>>>>>
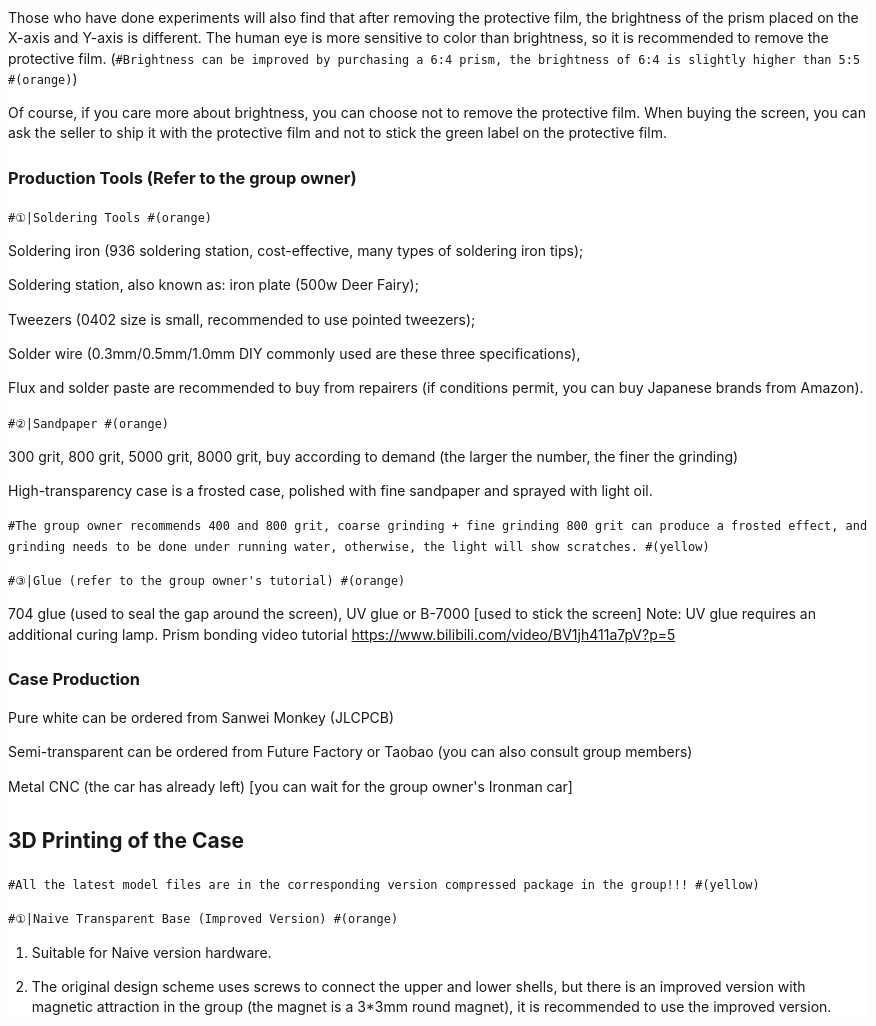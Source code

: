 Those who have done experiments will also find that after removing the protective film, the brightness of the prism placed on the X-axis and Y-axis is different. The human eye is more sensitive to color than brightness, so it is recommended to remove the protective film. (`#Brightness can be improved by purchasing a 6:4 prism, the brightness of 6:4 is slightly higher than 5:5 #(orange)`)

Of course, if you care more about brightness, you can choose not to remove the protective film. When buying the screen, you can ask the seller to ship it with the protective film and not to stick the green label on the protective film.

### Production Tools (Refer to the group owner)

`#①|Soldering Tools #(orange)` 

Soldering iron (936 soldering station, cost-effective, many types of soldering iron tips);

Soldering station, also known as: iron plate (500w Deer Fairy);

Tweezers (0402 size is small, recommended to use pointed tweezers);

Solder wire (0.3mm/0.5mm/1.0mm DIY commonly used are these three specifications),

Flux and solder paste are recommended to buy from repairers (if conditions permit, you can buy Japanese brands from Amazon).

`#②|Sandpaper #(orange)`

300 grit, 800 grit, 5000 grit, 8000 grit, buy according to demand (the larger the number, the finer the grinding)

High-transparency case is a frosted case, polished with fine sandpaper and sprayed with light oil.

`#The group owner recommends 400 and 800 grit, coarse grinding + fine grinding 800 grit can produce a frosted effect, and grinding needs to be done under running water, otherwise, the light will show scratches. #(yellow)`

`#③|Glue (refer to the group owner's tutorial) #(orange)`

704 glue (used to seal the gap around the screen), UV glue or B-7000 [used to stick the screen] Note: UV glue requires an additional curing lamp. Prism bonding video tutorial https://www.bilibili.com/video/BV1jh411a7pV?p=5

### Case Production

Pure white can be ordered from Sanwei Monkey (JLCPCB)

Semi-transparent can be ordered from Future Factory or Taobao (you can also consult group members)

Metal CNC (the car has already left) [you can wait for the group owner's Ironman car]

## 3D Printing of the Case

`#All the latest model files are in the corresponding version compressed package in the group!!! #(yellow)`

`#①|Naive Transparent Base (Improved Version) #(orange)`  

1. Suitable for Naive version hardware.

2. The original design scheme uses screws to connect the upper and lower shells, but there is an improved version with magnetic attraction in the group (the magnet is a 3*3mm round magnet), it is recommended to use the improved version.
<<<<<
>>>>>
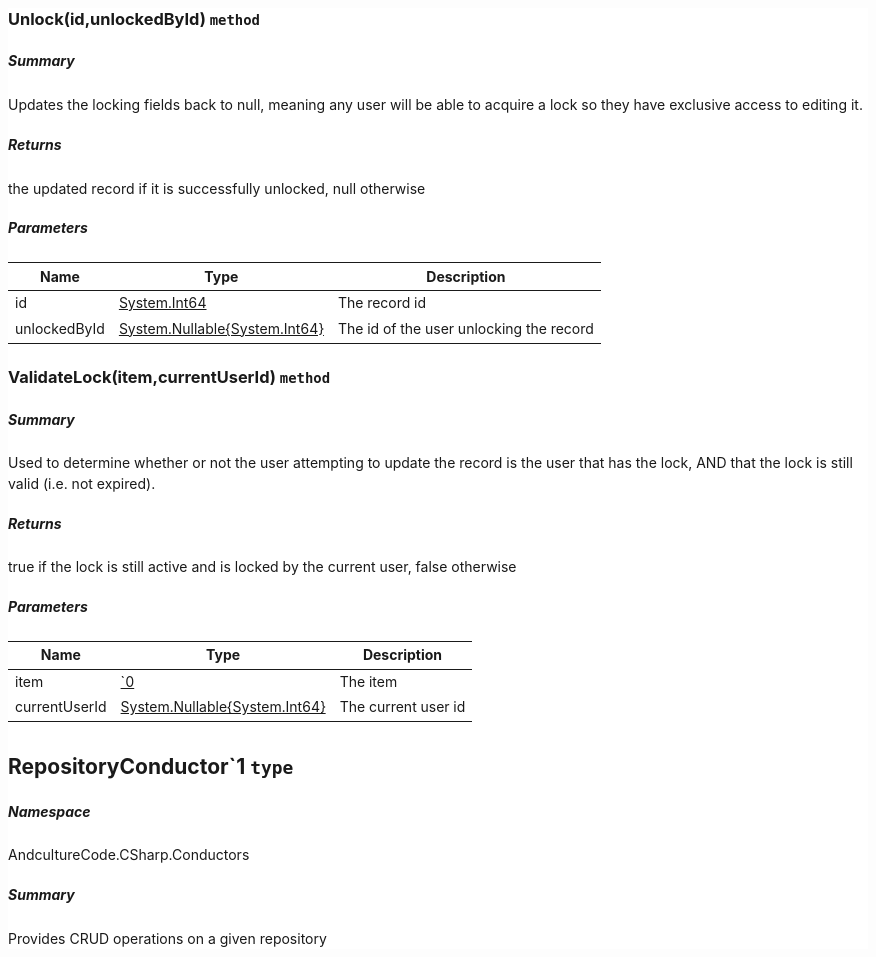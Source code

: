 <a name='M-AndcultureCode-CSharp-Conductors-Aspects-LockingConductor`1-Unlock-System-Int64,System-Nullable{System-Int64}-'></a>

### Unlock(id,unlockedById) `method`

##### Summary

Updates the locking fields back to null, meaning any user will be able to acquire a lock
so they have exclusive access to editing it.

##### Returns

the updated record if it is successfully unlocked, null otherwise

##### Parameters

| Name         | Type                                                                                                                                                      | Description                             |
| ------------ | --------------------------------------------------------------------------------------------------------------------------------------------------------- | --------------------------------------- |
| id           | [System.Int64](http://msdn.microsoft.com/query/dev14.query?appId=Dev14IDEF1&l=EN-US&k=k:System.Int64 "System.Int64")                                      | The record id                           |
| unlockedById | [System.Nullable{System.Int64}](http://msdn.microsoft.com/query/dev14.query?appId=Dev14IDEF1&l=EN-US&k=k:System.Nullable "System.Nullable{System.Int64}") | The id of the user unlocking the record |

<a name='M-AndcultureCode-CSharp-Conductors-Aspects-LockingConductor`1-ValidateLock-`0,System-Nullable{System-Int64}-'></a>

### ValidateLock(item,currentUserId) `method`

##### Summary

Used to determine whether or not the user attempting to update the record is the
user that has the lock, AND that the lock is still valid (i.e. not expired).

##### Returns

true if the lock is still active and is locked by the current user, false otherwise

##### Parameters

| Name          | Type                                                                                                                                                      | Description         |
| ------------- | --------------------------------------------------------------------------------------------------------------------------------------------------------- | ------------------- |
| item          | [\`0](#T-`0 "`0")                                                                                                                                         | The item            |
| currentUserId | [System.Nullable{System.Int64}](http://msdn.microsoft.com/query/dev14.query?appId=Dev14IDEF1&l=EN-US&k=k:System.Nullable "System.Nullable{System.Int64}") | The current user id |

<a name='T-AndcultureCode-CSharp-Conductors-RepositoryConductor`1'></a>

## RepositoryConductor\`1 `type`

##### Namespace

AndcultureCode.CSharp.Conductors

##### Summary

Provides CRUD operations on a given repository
<<<<<
>>>>>
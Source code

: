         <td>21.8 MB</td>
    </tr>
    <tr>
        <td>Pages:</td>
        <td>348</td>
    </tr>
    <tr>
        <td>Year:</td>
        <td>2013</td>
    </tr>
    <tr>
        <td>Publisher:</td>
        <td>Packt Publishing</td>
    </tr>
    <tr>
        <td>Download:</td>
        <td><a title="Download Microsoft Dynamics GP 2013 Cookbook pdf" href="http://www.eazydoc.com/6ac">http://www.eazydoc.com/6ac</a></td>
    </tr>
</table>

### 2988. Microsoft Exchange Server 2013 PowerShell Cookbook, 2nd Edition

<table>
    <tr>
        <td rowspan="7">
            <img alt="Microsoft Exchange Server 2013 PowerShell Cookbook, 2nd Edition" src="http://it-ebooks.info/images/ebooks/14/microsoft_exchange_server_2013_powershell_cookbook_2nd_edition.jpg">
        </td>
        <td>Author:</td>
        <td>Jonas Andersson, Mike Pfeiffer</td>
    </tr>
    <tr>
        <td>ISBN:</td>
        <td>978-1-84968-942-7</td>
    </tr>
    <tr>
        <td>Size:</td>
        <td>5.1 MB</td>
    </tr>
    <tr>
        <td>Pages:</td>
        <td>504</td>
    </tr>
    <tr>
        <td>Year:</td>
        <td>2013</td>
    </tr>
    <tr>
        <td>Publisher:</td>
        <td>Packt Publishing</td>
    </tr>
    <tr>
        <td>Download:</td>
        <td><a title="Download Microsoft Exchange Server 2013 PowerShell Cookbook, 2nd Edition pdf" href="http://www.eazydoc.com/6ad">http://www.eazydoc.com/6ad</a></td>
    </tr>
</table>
<<<<<
**ASSIGNMENT**: Please show, exactly as written, every line above that contains the word "also".

**EXPECTED ANSWER**:
: Those who have done experiments will also find that after removing the protective film, the brightness of the prism placed on the X-axis and Y-axis is different. The human eye is more sensitive to color than brightness, so it is recommended to remove the protective film. (`#Brightness can be improved by purchasing a 6:4 prism, the brightness of 6:4 is slightly higher than 5:5 #(orange)`)
Soldering station, also known as: iron plate (500w Deer Fairy);
Semi-transparent can be ordered from Future Factory or Taobao (you can also consult group members)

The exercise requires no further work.